A mysterious villain is lurking and the only way to get to her is via the fighting ring, apparently, as Black Canary attempts to gain their trust. This issue is heavily focused on Black Canary and it’s all about being under cover. Sounds cool, but is it good?
Batgirl and the Birds of Prey #9 (DC Comics)
So what’s it about? The official summary reads:
“Blackbird” part two! The Birds need answers about the mysterious Blackbird, who’s handing out massive increases in power to Gotham City’s most dangerous metahumans…and to get them they’re sending their own dangerous metahuman, Black Canary, undercover into the world of black-market super-powered fights! Roulette rules this world with an iron fist…will she give up the secrets Dinah needs? And at what price?

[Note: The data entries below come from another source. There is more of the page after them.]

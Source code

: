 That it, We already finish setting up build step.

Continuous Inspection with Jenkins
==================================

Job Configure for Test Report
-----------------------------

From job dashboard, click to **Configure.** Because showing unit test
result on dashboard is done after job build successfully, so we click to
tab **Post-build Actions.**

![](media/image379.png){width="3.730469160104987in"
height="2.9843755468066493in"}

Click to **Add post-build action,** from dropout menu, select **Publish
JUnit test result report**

Why does this book matter?
Julie Benson and Shawna Benson have done well to add a bit of spark and life into this team of three heroes, but really they’ve excelled at the dynamic between them. They’ve also introduced a new Oracle, which has added a slight wrench to the storytelling. Now the ladies are after a villain named Blackbird and the only way to find her is to get into the ring and fight!

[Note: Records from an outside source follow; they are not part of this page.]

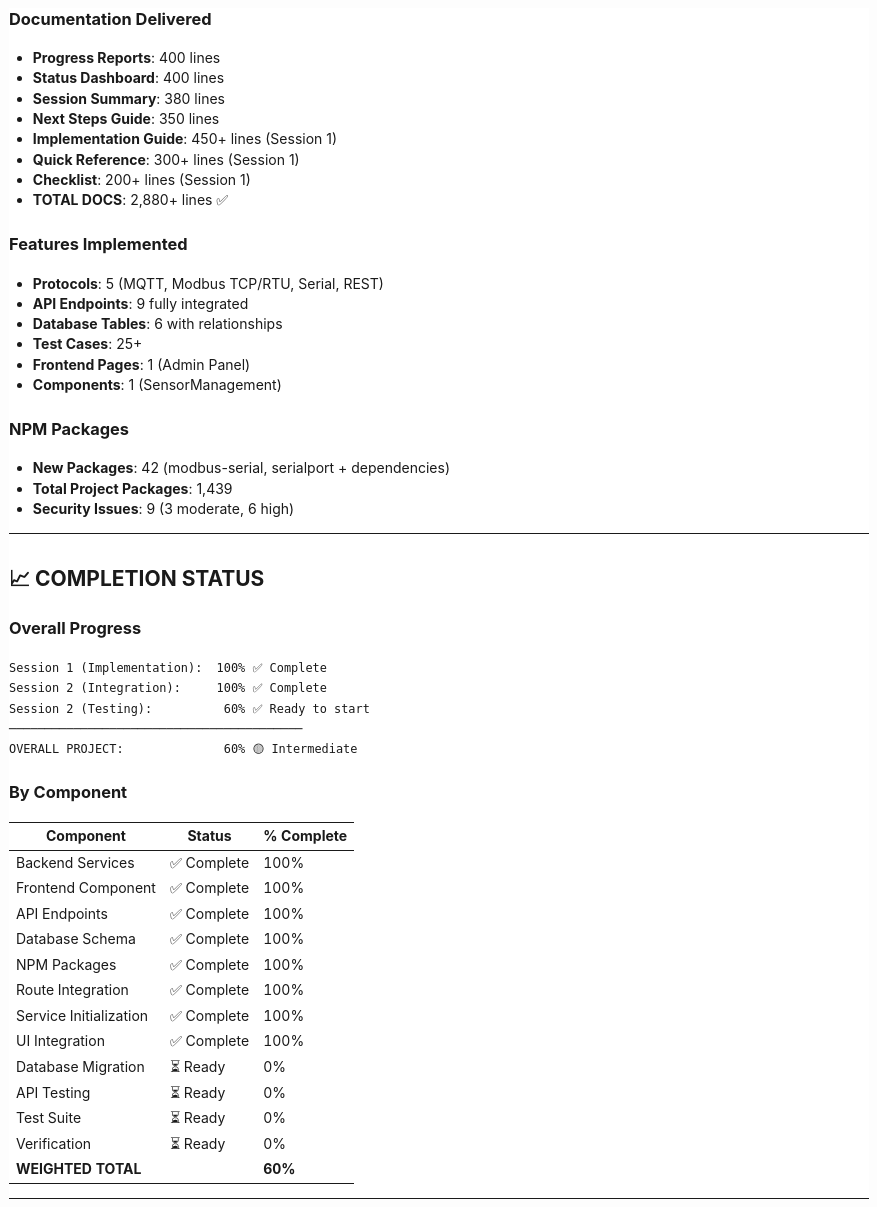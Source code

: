 ### Documentation Delivered
- **Progress Reports**: 400 lines
- **Status Dashboard**: 400 lines
- **Session Summary**: 380 lines
- **Next Steps Guide**: 350 lines
- **Implementation Guide**: 450+ lines (Session 1)
- **Quick Reference**: 300+ lines (Session 1)
- **Checklist**: 200+ lines (Session 1)
- **TOTAL DOCS**: 2,880+ lines ✅

### Features Implemented
- **Protocols**: 5 (MQTT, Modbus TCP/RTU, Serial, REST)
- **API Endpoints**: 9 fully integrated
- **Database Tables**: 6 with relationships
- **Test Cases**: 25+
- **Frontend Pages**: 1 (Admin Panel)
- **Components**: 1 (SensorManagement)

### NPM Packages
- **New Packages**: 42 (modbus-serial, serialport + dependencies)
- **Total Project Packages**: 1,439
- **Security Issues**: 9 (3 moderate, 6 high)

---

## 📈 COMPLETION STATUS

### Overall Progress
```
Session 1 (Implementation):  100% ✅ Complete
Session 2 (Integration):     100% ✅ Complete  
Session 2 (Testing):          60% ✅ Ready to start
─────────────────────────────────────────
OVERALL PROJECT:              60% 🟡 Intermediate
```

### By Component
| Component | Status | % Complete |
|-----------|--------|-----------|
| Backend Services | ✅ Complete | 100% |
| Frontend Component | ✅ Complete | 100% |
| API Endpoints | ✅ Complete | 100% |
| Database Schema | ✅ Complete | 100% |
| NPM Packages | ✅ Complete | 100% |
| Route Integration | ✅ Complete | 100% |
| Service Initialization | ✅ Complete | 100% |
| UI Integration | ✅ Complete | 100% |
| Database Migration | ⏳ Ready | 0% |
| API Testing | ⏳ Ready | 0% |
| Test Suite | ⏳ Ready | 0% |
| Verification | ⏳ Ready | 0% |
| **WEIGHTED TOTAL** | | **60%** |

---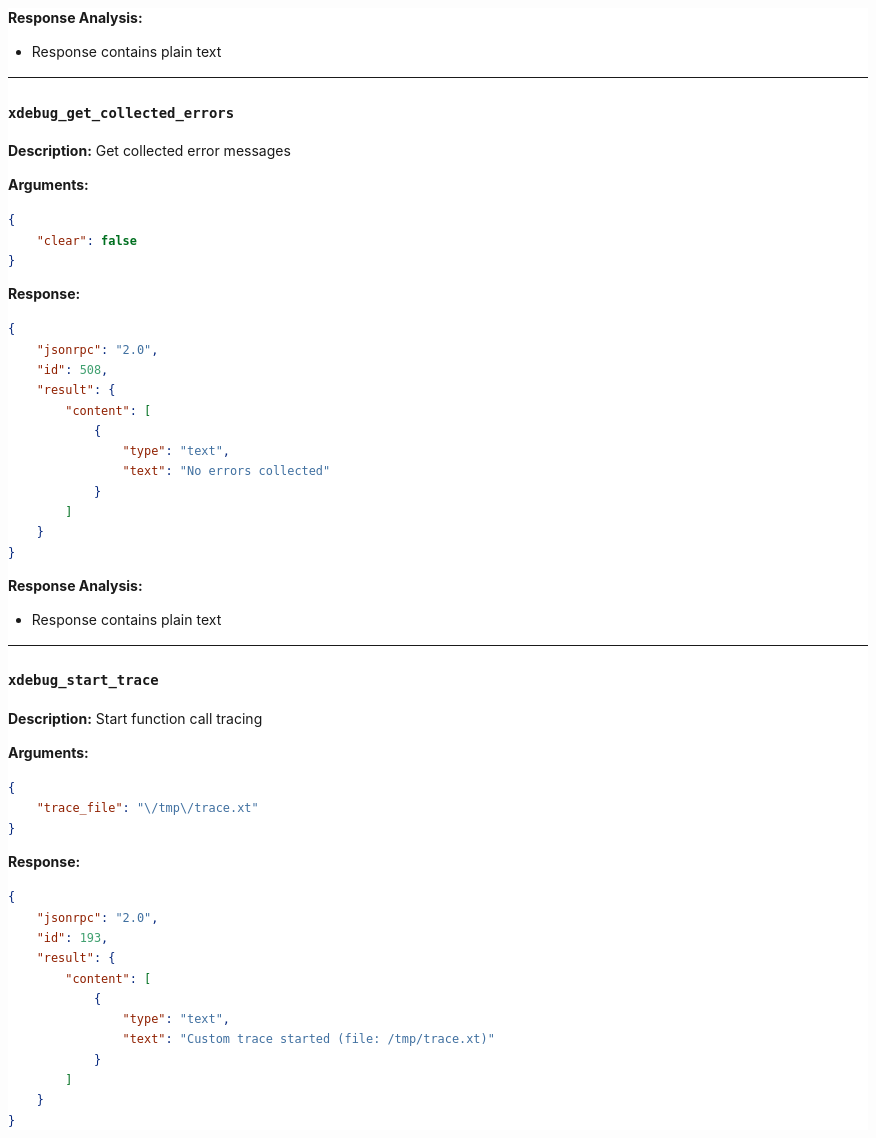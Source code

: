 **Response Analysis:**
- Response contains plain text

---

### `xdebug_get_collected_errors`

**Description:** Get collected error messages

**Arguments:**
```json
{
    "clear": false
}
```

**Response:**
```json
{
    "jsonrpc": "2.0",
    "id": 508,
    "result": {
        "content": [
            {
                "type": "text",
                "text": "No errors collected"
            }
        ]
    }
}
```

**Response Analysis:**
- Response contains plain text

---

### `xdebug_start_trace`

**Description:** Start function call tracing

**Arguments:**
```json
{
    "trace_file": "\/tmp\/trace.xt"
}
```

**Response:**
```json
{
    "jsonrpc": "2.0",
    "id": 193,
    "result": {
        "content": [
            {
                "type": "text",
                "text": "Custom trace started (file: /tmp/trace.xt)"
            }
        ]
    }
}
```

Fine, you have my attention. What’s good about it?
Based on her appearance she’s up to no good.
For the most part, this is a Black Canary issue with a dash of Batgirl and Huntress. The issue opens with Black Canary kicking a wolfman’s ass in the ring (in awesome fashion I might add) and essentially ingratiating herself with the villain. Through this the writers develop some new characters with fantastic powers (they call themselves “metas”) as well as develop some powers Black Canary wasn’t even aware she could do. It’s in training scenes that the issue really excels and it’s fun to see Black Canary be surprised by herself. This allows the writers to tap into Black Canary’s past via flashback, which is a nice reminder of how hard she had it as an orphan.

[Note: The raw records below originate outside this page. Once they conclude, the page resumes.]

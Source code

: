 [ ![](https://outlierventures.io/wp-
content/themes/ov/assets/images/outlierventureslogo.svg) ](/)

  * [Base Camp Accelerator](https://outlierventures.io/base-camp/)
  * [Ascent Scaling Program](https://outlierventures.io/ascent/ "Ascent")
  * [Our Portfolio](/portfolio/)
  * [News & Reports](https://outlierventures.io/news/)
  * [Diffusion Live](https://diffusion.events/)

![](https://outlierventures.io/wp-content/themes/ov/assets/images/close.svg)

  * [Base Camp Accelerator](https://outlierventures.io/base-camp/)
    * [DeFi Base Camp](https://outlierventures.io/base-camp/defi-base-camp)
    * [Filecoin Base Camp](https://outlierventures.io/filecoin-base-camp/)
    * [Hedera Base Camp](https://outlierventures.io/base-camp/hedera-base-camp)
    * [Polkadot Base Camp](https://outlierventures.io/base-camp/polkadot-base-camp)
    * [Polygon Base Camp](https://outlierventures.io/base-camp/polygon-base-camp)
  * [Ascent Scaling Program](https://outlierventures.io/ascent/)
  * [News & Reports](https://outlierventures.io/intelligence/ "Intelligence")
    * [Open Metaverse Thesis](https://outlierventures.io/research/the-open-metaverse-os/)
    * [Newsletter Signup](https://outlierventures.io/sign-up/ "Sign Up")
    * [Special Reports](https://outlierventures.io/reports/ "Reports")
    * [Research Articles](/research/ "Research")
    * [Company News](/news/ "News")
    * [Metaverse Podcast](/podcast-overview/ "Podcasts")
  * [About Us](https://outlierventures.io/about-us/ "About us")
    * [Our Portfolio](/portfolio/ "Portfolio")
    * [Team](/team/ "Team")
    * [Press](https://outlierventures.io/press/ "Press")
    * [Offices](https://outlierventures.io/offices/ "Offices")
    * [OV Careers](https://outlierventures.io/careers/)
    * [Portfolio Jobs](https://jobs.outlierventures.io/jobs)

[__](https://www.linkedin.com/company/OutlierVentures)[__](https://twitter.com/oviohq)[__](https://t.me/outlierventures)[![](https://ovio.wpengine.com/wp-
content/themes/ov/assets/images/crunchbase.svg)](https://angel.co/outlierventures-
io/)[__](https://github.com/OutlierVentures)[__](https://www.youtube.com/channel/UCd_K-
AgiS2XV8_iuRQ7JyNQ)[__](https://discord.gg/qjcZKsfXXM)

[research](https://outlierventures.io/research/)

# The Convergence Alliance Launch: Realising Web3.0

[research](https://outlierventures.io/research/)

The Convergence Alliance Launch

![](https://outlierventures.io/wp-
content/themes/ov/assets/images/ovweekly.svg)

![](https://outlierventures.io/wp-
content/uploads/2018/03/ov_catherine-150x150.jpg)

Batgirl and Huntress do factor into the issue, though only for two pages. There’s two special guests who pop in too in these pages, which make the next issue a tad more interesting.
The art by Roge Antonio is great, especially in the fight sequence. Black Canary kicks major ass and doesn’t even use her powers! The action is easy to follow and allows Black Canary’s bragging to land comfortably.
Great fight scene to open this issue.
It can’t be perfect can it?
In the training scenes, I wasn’t entirely sure Black Canary was honest about being surprised by herself, or just acting. She’s in deep cover so it would make sense to play it up and the expressions are so over the top it’s hard to be sure.
Plotting wise, Black Canary discovers the truth about something and relays it to a person who really has no reason to trust her, but does. Obviously there are only so many pages to get the plot to where it needs to be, but this convincing happens so fast I wasn’t sure if Black Canary was being played. It threw me off, and seems to zip the plot forward too quickly.
I was also slightly saddened to not see the other characters in this team really show up. It’s obviously a quick aside sort of issue, but it’s something I’m sure fans were hoping for.
Is It Good?
If you aim to get a little Black Canary ass kicking in your life this week look no further. A fun fight sequence and cool training montage sorts of scenes make this an entertaining issue.